Operations on two Lists

Question

let me start with some background.

Let's say I have this list:

interactions = [ ['O1', 'O3'],
               ['O2', 'O5'],
               ['O8', 'O10']
               ['P3', 'P5'],
               ['P2', 'P19'],
               ['P1', 'P6'] ]

Each entry in the list (eg: O1, O3) is an interaction between two entities (although everything we're dealing with here are Strings). There are many different entities in the list.

We also have the following list:

similar = ['O1', 'P23'],
          ['O3', 'P50'],
          ['P2', 'O40'],
          ['P19', 'O22']

In which each entry is a relationship of similarity between two different entities.

So O1 is similar to P23 and O3 is similar to P50 AND [O1, O3] interact thus the interaction ['P23', 'P50'] is a transformed interaction.

Likewise, P2 is similar to O40 and P19 is similar to O22 AND [P2, P19] interact thus the interaction ['O40', 'O22'] is a transformed interaction.

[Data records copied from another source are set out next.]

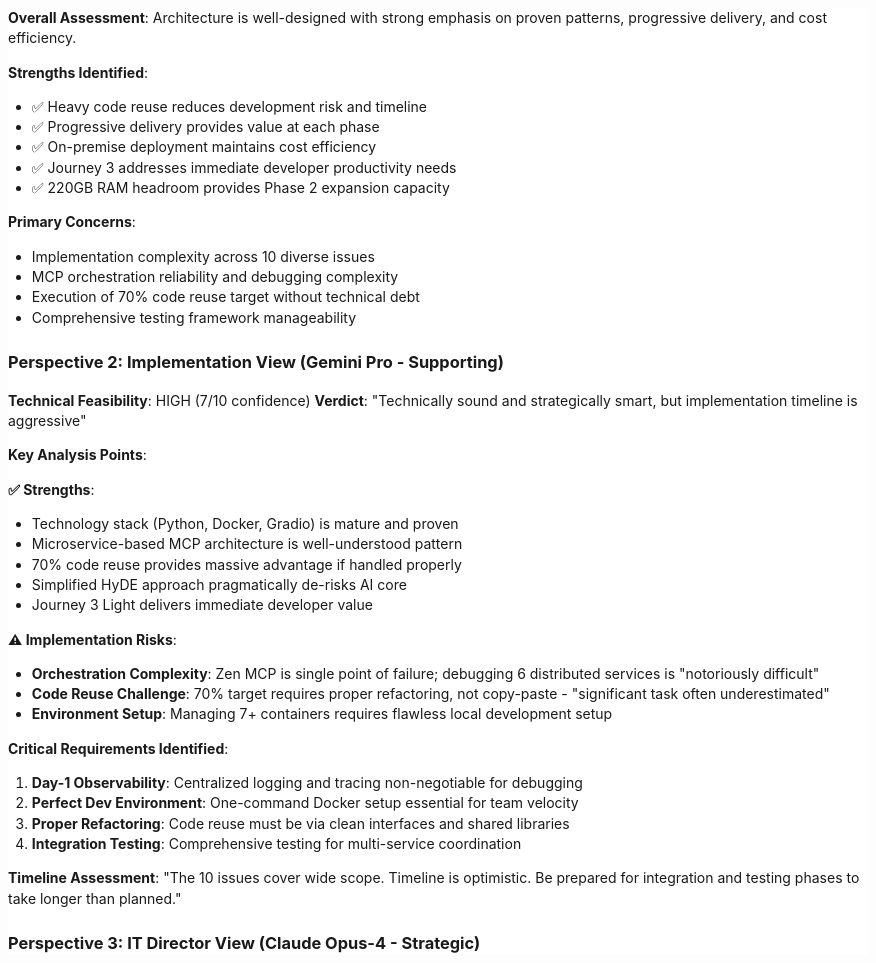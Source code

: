 **Overall Assessment**: Architecture is well-designed with strong emphasis on proven patterns, progressive delivery,
and cost efficiency.

**Strengths Identified**:

- ✅ Heavy code reuse reduces development risk and timeline
- ✅ Progressive delivery provides value at each phase
- ✅ On-premise deployment maintains cost efficiency
- ✅ Journey 3 addresses immediate developer productivity needs
- ✅ 220GB RAM headroom provides Phase 2 expansion capacity

**Primary Concerns**:

- Implementation complexity across 10 diverse issues
- MCP orchestration reliability and debugging complexity
- Execution of 70% code reuse target without technical debt
- Comprehensive testing framework manageability

### **Perspective 2: Implementation View (Gemini Pro - Supporting)**

**Technical Feasibility**: HIGH (7/10 confidence)
**Verdict**: "Technically sound and strategically smart, but implementation timeline is aggressive"

**Key Analysis Points**:

**✅ Strengths**:

- Technology stack (Python, Docker, Gradio) is mature and proven
- Microservice-based MCP architecture is well-understood pattern
- 70% code reuse provides massive advantage if handled properly
- Simplified HyDE approach pragmatically de-risks AI core
- Journey 3 Light delivers immediate developer value

**⚠️ Implementation Risks**:

- **Orchestration Complexity**: Zen MCP is single point of failure; debugging 6 distributed services is "notoriously difficult"
- **Code Reuse Challenge**: 70% target requires proper refactoring, not copy-paste - "significant task often underestimated"
- **Environment Setup**: Managing 7+ containers requires flawless local development setup

**Critical Requirements Identified**:

1. **Day-1 Observability**: Centralized logging and tracing non-negotiable for debugging
2. **Perfect Dev Environment**: One-command Docker setup essential for team velocity
3. **Proper Refactoring**: Code reuse must be via clean interfaces and shared libraries
4. **Integration Testing**: Comprehensive testing for multi-service coordination

**Timeline Assessment**: "The 10 issues cover wide scope. Timeline is optimistic. Be prepared for integration and testing
phases to take longer than planned."

### **Perspective 3: IT Director View (Claude Opus-4 - Strategic)**
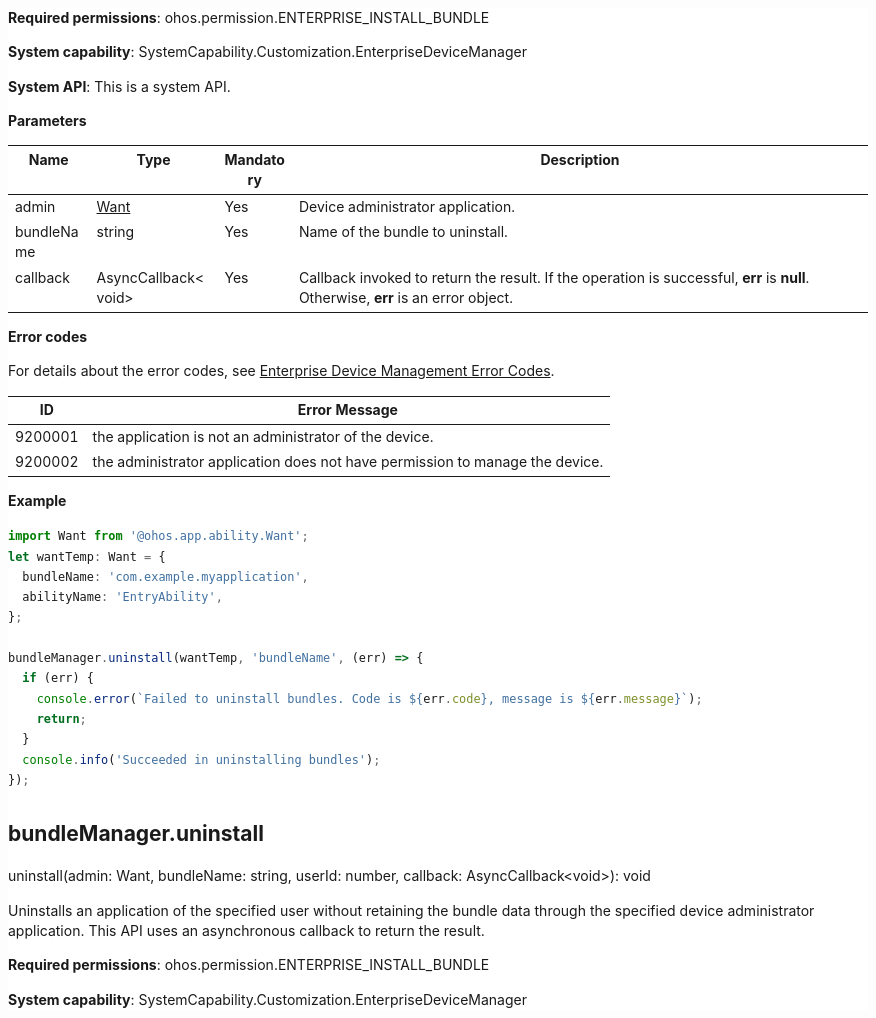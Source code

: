 **Required permissions**: ohos.permission.ENTERPRISE_INSTALL_BUNDLE

**System capability**: SystemCapability.Customization.EnterpriseDeviceManager

**System API**: This is a system API.

**Parameters**

| Name     | Type                                      | Mandatory  | Description                      |
| -------- | ---------------------------------------- | ---- | ------------------------------- |
| admin    | [Want](js-apis-app-ability-want.md)     | Yes   | Device administrator application.                 |
| bundleName     | string                             | Yes   | Name of the bundle to uninstall.|
| callback | AsyncCallback&lt;void&gt;       | Yes   | Callback invoked to return the result. If the operation is successful, **err** is **null**. Otherwise, **err** is an error object.      |

**Error codes**

For details about the error codes, see [Enterprise Device Management Error Codes](../errorcodes/errorcode-enterpriseDeviceManager.md).

| ID| Error Message                                                                      |
| ------- | ---------------------------------------------------------------------------- |
| 9200001 | the application is not an administrator of the device.                              |
| 9200002 | the administrator application does not have permission to manage the device.                                          |

**Example**

```ts
import Want from '@ohos.app.ability.Want';
let wantTemp: Want = {
  bundleName: 'com.example.myapplication',
  abilityName: 'EntryAbility',
};

bundleManager.uninstall(wantTemp, 'bundleName', (err) => {
  if (err) {
    console.error(`Failed to uninstall bundles. Code is ${err.code}, message is ${err.message}`);
    return;
  }
  console.info('Succeeded in uninstalling bundles');
});
```

## bundleManager.uninstall

uninstall(admin: Want, bundleName: string, userId: number, callback: AsyncCallback&lt;void&gt;): void

Uninstalls an application of the specified user without retaining the bundle data through the specified device administrator application. This API uses an asynchronous callback to return the result.

**Required permissions**: ohos.permission.ENTERPRISE_INSTALL_BUNDLE

**System capability**: SystemCapability.Customization.EnterpriseDeviceManager
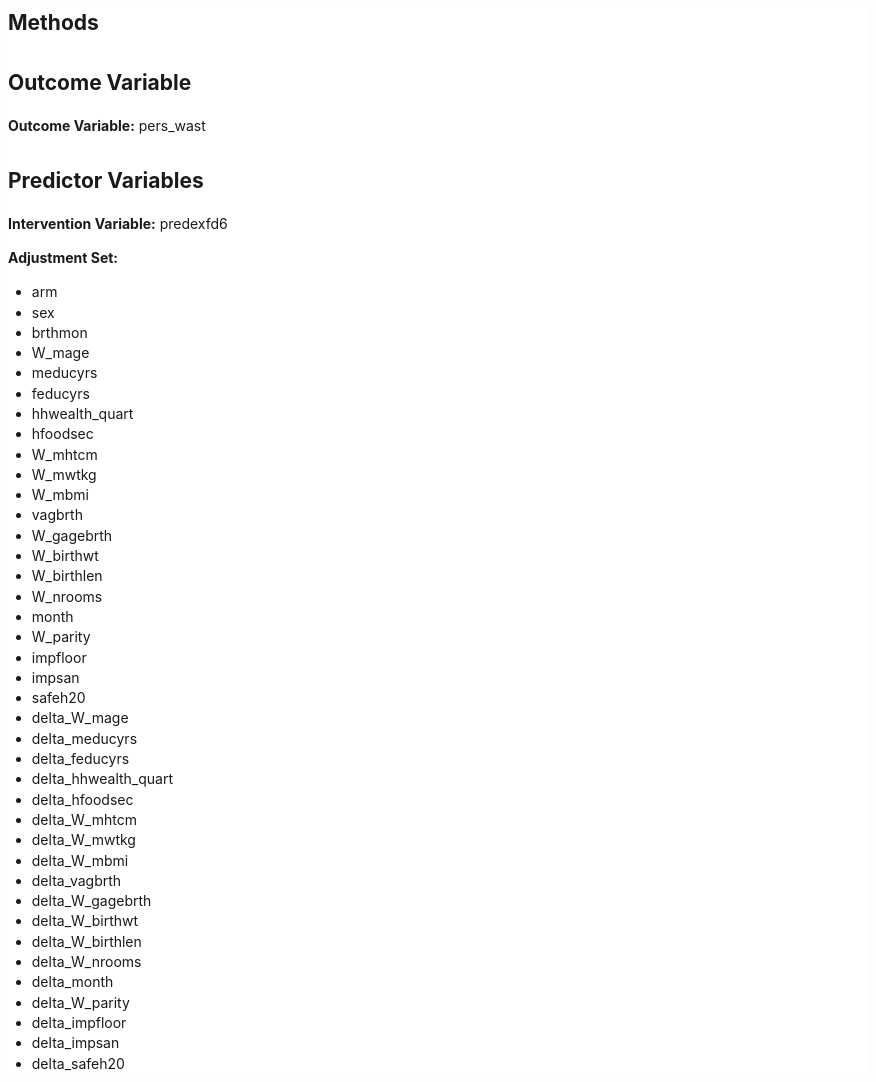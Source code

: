 





## Methods
## Outcome Variable

**Outcome Variable:** pers_wast

## Predictor Variables

**Intervention Variable:** predexfd6

**Adjustment Set:**

* arm
* sex
* brthmon
* W_mage
* meducyrs
* feducyrs
* hhwealth_quart
* hfoodsec
* W_mhtcm
* W_mwtkg
* W_mbmi
* vagbrth
* W_gagebrth
* W_birthwt
* W_birthlen
* W_nrooms
* month
* W_parity
* impfloor
* impsan
* safeh20
* delta_W_mage
* delta_meducyrs
* delta_feducyrs
* delta_hhwealth_quart
* delta_hfoodsec
* delta_W_mhtcm
* delta_W_mwtkg
* delta_W_mbmi
* delta_vagbrth
* delta_W_gagebrth
* delta_W_birthwt
* delta_W_birthlen
* delta_W_nrooms
* delta_month
* delta_W_parity
* delta_impfloor
* delta_impsan
* delta_safeh20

The transformed interactions will always be from the same type, eg: [PX, PX] or [OX, OX].

Code

So I wrote the following code to generate these relationship transfers:

from collections import defaultdict

interactions = [ ['O1', 'O3'],
                 ['O2', 'O5'],
                 ['O8', 'O10']
                 ['P3', 'P5'],
                 ['P2', 'P19'],
                 ['P1', 'P6'] ]

similar = [ ['O1', 'H33'],
            ['O6', 'O9'],
            ['O4', 'H1'],
            ['O2', 'H12'] ]

def list_of_lists_to_dict(list_of_lists):
  d = defaultdict(list)
  for sublist in list_of_lists:
    d[sublist[0]].append(sublist[1])
    d[sublist[1]].append(sublist[0])
  return d

interactions_dict = list_of_lists_to_dict(interactions)
similar_dict = list_of_lists_to_dict(similar)


for key, values in interactions_dict.items():
  print "{0} interacts with: {1}".format(key, ', '.join(values))
    if key in similar_dict:
      print " {0} is similar to: {1}".format(key, ', '.join(similar_dict[key]))
      forward = True
  for value in values:
    if value in similar_dict:
      print " {0} is similar to: {1}".format(value, ', '.join(similar_dict[value]))
      reverse = True
      if forward and reverse:
        print "     thus [{0}, {1}] interact!".format(', '.join(similar_dict[key]), 
         ',  '.join(similar_dict[value]))
  forward = reverse = False

My attempt does generate the correct output, but it also generated unwanted output. For example, sometimes it will generate output between different types of entities: O1, P1, and between the exact same entities: O1, O1. It also also outputs duplicate results in different forms, eg: O1, P1, P1, O1 - both mean the same thing so we only want this entry once. All of this is unwanted behaviour.

So my question is, how can I restructure my attempt to solve this problem?

Thanks.

Answer 1

If the similarity relationship is neither symmetric nor transitive:

from collections import defaultdict
from itertools import product

# entity -> similar entities
d = defaultdict(list) # use `set` if `similar` has duplicate entries
for k, v in similar:
    d[k].append(v)

for a, b in interactions:
    for x, y in product(d[a], d[b]): 
       # a, b interact; a is similar to x, b is similar to y
       #note: filter undesired x, y interactions here
       print x, y # transformed interaction

Answer 2

I have some recommendations for the overall algorithm:

• Keep a dictionary for all the similarity relationships, for example O1:P23 and P23:O1 can both be in the dictionary.
• Before finding a transformation, check to make sure that both parts of the interaction can be transformed, for example O1 and O3 must both be keys in the dictionary
• This should prevent any transformation being listed as an O and a P together, which you said was unwanted output.
• You could also keep a dictionary of results to check for duplicates if you think this will be a problem.

Some of these problems are addressed by J.F. Sebastian's answer, but I think you should pay attention to how the original dictionary is constructed, that will make it so much easier to come up with results that make sense.